Improving the Carbonation Resistance of Alkali-Activated Slag Containing Mineral Additions: Investigation under Natural and Accelerated Conditions

Abstract

Alkali-activated slag (AAS) is a type of cement obtained mainly from ground blast furnace slag (GBFS), which has good mechanical properties for engineering and low environmental impacts in its production process, as it is based solely on the activation of the slag by an alkaline solution. However, because the production of hydration consists essentially of C─ S─ H, its resistance to carbonation is low. The present study investigated the improvement in the carbonation resistance of AAS made from GBFS generated by charcoal with the addition of calcium hydroxide, calcium sulfate, and magnesium oxide in its composition. The analyses were conducted under natural and accelerated carbonation conditions in pastes and concretes for 4, 12, 24, and 48 weeks and 4, 8, 12, and 16 weeks, respectively.
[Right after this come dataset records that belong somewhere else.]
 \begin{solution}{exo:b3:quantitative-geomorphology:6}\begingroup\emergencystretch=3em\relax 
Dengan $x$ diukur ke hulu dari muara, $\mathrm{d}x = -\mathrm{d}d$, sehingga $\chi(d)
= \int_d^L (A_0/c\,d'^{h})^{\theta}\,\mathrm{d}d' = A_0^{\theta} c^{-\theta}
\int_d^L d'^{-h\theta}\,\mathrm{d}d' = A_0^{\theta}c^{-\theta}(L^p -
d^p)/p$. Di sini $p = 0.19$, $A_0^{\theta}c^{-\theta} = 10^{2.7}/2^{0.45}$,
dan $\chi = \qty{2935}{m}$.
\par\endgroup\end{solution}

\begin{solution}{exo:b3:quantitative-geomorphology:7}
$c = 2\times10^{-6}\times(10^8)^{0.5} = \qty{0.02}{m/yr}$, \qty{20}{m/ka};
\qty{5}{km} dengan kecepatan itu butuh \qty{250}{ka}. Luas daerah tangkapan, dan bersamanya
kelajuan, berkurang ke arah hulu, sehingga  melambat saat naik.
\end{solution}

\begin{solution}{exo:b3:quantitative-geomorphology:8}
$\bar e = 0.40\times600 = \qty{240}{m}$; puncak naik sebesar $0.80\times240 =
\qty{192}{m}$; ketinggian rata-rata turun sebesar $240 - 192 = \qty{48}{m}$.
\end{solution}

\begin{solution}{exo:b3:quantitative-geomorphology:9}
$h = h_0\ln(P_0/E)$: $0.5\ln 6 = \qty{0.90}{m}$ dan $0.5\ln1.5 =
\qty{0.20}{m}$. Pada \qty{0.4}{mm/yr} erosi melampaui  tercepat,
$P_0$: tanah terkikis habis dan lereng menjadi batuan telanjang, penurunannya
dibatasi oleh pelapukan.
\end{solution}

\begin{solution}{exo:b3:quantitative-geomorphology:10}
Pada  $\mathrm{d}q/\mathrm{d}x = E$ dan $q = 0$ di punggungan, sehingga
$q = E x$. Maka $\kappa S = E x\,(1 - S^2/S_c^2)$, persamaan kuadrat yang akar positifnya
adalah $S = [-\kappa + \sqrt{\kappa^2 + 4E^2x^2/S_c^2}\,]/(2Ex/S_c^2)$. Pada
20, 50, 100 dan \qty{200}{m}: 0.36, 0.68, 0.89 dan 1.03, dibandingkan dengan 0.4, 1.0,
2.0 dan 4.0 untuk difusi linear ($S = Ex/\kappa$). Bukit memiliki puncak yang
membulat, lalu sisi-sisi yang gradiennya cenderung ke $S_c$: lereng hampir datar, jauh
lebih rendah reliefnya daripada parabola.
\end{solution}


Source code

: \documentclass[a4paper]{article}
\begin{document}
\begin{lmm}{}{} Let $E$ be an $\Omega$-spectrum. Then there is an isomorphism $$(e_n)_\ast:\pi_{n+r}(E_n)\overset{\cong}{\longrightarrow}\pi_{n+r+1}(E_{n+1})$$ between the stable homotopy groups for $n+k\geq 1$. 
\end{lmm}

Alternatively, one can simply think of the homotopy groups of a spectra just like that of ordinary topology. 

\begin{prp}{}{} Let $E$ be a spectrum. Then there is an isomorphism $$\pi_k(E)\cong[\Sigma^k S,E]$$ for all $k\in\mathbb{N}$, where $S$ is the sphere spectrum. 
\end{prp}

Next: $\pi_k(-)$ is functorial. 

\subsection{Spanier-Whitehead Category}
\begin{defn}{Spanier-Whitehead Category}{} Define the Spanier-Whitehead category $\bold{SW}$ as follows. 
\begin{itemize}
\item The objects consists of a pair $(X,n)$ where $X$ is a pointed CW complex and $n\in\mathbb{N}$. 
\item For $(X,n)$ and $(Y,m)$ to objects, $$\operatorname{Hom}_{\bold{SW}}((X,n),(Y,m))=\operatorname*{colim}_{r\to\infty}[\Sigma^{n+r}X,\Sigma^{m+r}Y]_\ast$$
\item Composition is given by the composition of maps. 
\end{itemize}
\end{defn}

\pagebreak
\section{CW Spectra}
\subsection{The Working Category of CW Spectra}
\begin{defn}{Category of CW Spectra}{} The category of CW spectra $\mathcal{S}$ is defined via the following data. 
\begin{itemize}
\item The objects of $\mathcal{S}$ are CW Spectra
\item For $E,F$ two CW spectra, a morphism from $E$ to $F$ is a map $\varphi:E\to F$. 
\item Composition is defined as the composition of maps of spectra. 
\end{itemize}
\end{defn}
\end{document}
Carbonation depth, compressive strength, and microstructural analysis by x-ray diffraction were determined during exposure to carbonation. The results showed that, under natural conditions, the AAS containing magnesium oxide presented lower carbonation depths and a smaller decrease in compressive strength. Under accelerated conditions, all AASs were totally carbonated, although the sample containing magnesium oxide showed a higher compressive strength than the other AASs. It was noted that the consumption of this oxide prevented C─ S─ H decalcification. Thus, magnesium oxide could be an alternative for increasing the resistance of AASs to carbonation; however, its efficiency is highly dependent on its physicochemical characteristics.